Si une « TCT 2.0 » est adoptée durant les affaires courantes, « des recours contre les actes posés par le pouvoir exécutif sont possibles », signale Stéphanie Wattier. « Ils relèvent de la compétence de la section du contentieux administratif du Conseil d’État et des cours et tribunaux. »
Et même si un gouvernement de plein exercice instaure la nouvelle taxe, celle-ci pourrait être à nouveau combattue devant la Cour constitutionnelle. « La Cour n’a pas pris la peine d’examiner une série d’arguments car ceux qu’elle a retenus suffisaient déjà à annuler la taxe », précise François Parisis.
À cet égard, Laurent Donnay de Casteau, avocat au cabinet Osborne Clarke, qui a introduit l’un des recours contre la TCT, précise: « L’un des moyens que j’avais développés, qui comportait des arguments d’ordre technique sur le calcul et des points de détail de la taxe (tels que le calcul de la valeur moyenne des titres ou la non-déductibilité de dettes, NDLR), était bien plus fort que l’argument de la différence de traitement en cas de cotitularité. » Les angles d’attaque contre une nouvelle mouture de la taxe sur les comptes-titres ne manqueraient donc sans doute pas.
Si on a opté pour des titres nominatifs ou des assurances-vie pour échapper à la TCT, faut-il faire marche arrière?
Concernant les titres nominatifs, une conversion en titres dématérialisés inscrits en compte-titres peut se justifier dans certains cas. « Si cela permet de gagner en qualité de service, notamment pour ce qui est du détachement de coupon, du prélèvement du bon impôt et de la fourniture des documents nécessaires pour la déclaration fiscale, cela peut se justifier », explique François Parisis.
« Par exemple, pour les fonds de private equity, la fiscalité est complexe. Si la banque qui héberge le compte-titres fournit un service complet en matière fiscale, un transfert est pertinent.
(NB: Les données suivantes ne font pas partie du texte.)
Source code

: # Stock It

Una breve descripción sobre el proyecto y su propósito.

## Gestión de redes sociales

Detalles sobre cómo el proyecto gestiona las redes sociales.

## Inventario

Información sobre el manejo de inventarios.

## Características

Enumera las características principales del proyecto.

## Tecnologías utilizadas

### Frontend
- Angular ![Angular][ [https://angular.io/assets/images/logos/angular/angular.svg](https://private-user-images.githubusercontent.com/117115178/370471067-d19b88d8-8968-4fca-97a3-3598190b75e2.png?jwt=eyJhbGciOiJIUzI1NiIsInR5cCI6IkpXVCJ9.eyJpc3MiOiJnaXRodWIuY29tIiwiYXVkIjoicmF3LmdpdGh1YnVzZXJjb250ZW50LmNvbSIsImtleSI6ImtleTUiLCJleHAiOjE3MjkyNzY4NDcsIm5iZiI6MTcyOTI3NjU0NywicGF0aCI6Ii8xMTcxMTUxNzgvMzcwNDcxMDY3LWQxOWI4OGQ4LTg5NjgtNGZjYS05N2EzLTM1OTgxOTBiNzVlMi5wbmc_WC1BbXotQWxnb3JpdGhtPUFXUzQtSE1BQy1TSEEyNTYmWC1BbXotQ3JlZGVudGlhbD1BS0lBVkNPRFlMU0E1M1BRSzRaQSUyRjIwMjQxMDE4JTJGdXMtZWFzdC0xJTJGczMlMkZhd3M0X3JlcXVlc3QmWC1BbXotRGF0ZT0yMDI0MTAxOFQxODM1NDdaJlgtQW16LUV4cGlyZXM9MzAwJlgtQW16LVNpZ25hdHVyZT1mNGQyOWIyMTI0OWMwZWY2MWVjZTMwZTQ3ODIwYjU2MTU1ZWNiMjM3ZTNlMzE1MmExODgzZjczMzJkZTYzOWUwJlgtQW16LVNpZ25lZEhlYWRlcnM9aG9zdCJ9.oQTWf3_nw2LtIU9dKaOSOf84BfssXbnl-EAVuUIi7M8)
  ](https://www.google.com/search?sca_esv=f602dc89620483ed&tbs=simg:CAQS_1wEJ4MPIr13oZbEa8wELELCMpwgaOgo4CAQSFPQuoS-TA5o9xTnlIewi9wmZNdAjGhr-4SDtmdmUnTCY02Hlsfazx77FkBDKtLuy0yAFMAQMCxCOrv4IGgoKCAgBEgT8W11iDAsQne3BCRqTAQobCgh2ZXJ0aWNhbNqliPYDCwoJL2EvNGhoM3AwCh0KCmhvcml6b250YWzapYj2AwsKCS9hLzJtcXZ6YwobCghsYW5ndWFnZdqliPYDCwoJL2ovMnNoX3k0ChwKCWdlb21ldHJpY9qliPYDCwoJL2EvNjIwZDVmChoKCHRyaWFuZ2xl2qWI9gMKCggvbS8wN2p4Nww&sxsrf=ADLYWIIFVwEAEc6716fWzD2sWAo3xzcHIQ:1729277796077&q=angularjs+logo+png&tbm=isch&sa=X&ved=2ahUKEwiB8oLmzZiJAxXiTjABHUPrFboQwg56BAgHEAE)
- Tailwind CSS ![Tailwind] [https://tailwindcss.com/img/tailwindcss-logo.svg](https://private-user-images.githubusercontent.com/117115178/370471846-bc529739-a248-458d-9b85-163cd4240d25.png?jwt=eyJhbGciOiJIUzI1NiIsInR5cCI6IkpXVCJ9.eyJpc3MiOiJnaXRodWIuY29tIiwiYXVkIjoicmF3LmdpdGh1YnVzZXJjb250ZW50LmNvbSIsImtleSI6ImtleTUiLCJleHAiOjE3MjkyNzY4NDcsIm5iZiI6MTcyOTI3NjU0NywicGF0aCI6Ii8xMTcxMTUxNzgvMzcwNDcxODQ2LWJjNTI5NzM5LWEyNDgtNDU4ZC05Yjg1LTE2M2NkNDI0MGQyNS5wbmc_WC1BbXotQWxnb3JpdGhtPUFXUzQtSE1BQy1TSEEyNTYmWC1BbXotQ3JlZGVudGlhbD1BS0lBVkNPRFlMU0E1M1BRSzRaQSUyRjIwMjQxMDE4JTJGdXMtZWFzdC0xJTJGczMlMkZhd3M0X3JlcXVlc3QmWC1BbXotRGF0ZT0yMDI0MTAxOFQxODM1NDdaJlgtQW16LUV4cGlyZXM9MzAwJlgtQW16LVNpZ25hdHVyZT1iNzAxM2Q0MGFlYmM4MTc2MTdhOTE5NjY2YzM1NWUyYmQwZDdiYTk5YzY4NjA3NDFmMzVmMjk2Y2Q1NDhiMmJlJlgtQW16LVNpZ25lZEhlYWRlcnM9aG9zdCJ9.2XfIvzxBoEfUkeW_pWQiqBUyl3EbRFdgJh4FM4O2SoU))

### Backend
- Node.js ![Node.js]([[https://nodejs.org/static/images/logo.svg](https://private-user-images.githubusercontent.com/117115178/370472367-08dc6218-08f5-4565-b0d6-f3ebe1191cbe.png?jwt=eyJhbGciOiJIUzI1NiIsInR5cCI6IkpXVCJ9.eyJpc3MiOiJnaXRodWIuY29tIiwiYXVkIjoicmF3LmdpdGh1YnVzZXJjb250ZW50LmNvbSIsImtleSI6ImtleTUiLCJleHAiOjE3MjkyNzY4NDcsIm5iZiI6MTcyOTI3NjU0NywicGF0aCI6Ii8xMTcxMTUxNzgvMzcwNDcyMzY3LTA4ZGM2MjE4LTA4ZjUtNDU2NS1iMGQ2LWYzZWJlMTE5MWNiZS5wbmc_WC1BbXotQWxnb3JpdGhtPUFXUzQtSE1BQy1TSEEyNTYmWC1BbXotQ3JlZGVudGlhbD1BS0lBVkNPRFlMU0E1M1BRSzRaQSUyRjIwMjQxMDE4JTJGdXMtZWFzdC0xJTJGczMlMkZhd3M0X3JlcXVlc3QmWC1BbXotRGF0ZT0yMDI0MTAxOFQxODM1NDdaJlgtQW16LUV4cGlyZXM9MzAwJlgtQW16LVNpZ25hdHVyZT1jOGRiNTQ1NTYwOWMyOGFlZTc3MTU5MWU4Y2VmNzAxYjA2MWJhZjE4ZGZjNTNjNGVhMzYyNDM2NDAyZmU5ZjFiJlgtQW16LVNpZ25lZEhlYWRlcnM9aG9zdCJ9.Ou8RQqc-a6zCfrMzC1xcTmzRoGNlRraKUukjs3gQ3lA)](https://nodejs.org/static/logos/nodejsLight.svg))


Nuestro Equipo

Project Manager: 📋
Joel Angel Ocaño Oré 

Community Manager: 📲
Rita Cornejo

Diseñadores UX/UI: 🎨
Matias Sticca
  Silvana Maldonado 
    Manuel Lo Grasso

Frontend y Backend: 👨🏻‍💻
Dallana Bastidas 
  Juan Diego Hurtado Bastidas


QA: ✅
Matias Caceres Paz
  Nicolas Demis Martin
C’est aussi le cas si on effectue régulièrement des transactions: acheter et vendre des titres dématérialisés est plus aisé et moins coûteux que de le faire avec des titres nominatifs. Par contre, pour des actionnaires qui ont des participations familiales qu’ils gardent des années, ce transfert en compte-titres ne se justifie pas. »
Concernant les assurances-vie, l’investisseur a déjà payé 2% à l’entrée… « Là, il faut donc aller au bout de la logique et attendre que la police se dénoue d’elle-même », juge François Parisis. « Ici, il est urgent de ne rien faire… » Grégory Homans ajoute: « Tout dépend des objectifs civils et fiscaux poursuivis par le preneur d’assurance. Il convient de se rappeler que l’assurance-vie offre plusieurs solutions intéressantes dans le cadre d’une planification patrimoniale. »
Quel sera l’impact budgétaire?
L’annulation de la taxe pèsera sur le budget de l’État fédéral. En 2018, la taxe avait rapporté 226,4 millions d’euros. Ce montant ne figurera pas aux recettes de 2020.
D’autres taxes mal ficelées pourraient-elles être annulées?
Oui. Il y a des précédents, comme la fairness tax ou encore la Turteltaks. Mais le pire serait que les prochains gouvernements se préoccupent moins de la qualité de la loi fiscale, sachant que la non-rétroactivité n’empêchera pas son application sur un ou deux ans: « L’absence d’effet rétroactif de l’annulation de la TCT pourrait encourager le gouvernement à adopter des lois qu’il sait bancales et ce, par opportunisme », conclut Me Homans.